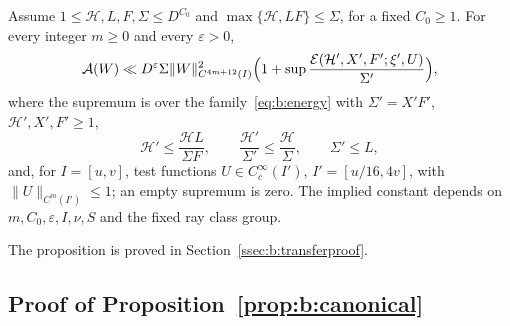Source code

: \begin{proposition}\label{prop:b:transfer}
Assume $1\le\mathcal H,L,F,\Sigma\le D^{C_0}$ and $\max\{\mathcal H,LF\}\le\Sigma$, for a fixed $C_0\ge1$. For every integer $m\ge0$ and every $\varepsilon>0$,
\begin{equation}\label{eq:b:transfersummary}
  \mathcal A(W)\ll D^\varepsilon\Sigma\|W\|^2_{C^{4m+12}(I)}\Bigl(1+\sup\frac{\En(\mathcal H',X',F';\xi',U)}{\Sigma'}\Bigr),
\end{equation}
where the supremum is over the family~\eqref{eq:b:energy} with $\Sigma'=X'F'$, $\mathcal H',X',F'\ge1$,
\begin{equation}\label{eq:b:transferscales}
  \mathcal H'\le\frac{\mathcal HL}{\Sigma F},\qquad\frac{\mathcal H'}{\Sigma'}\le\frac{\mathcal H}\Sigma,\qquad\Sigma'\le L,
\end{equation}
and, for $I=[u,v]$, test functions $U\in C_c^\infty(I')$, $I'=[u/16,4v]$, with $\|U\|_{C^m(I')}\le1$; an empty supremum is zero. The implied constant depends on $m,C_0,\varepsilon,I,\nu,S$ and the fixed ray class group.
\end{proposition}

The proposition is proved in Section~\ref{ssec:b:transferproof}.

\subsection{Proof of Proposition~\ref{prop:b:canonical}}\label{ssec:b:canonicalproof}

:: What you should do ::
Could you copy, exactly and with no pictures, each line from the first one above to the line holding "The proposition is"?

:: Answer to the exercise ::
Source code

: \begin{proposition}\label{prop:b:transfer}
Assume $1\le\mathcal H,L,F,\Sigma\le D^{C_0}$ and $\max\{\mathcal H,LF\}\le\Sigma$, for a fixed $C_0\ge1$. For every integer $m\ge0$ and every $\varepsilon>0$,
\begin{equation}\label{eq:b:transfersummary}
  \mathcal A(W)\ll D^\varepsilon\Sigma\|W\|^2_{C^{4m+12}(I)}\Bigl(1+\sup\frac{\En(\mathcal H',X',F';\xi',U)}{\Sigma'}\Bigr),
\end{equation}
where the supremum is over the family~\eqref{eq:b:energy} with $\Sigma'=X'F'$, $\mathcal H',X',F'\ge1$,
\begin{equation}\label{eq:b:transferscales}
  \mathcal H'\le\frac{\mathcal HL}{\Sigma F},\qquad\frac{\mathcal H'}{\Sigma'}\le\frac{\mathcal H}\Sigma,\qquad\Sigma'\le L,
\end{equation}
and, for $I=[u,v]$, test functions $U\in C_c^\infty(I')$, $I'=[u/16,4v]$, with $\|U\|_{C^m(I')}\le1$; an empty supremum is zero. The implied constant depends on $m,C_0,\varepsilon,I,\nu,S$ and the fixed ray class group.
\end{proposition}

The proposition is proved in Section~\ref{ssec:b:transferproof}.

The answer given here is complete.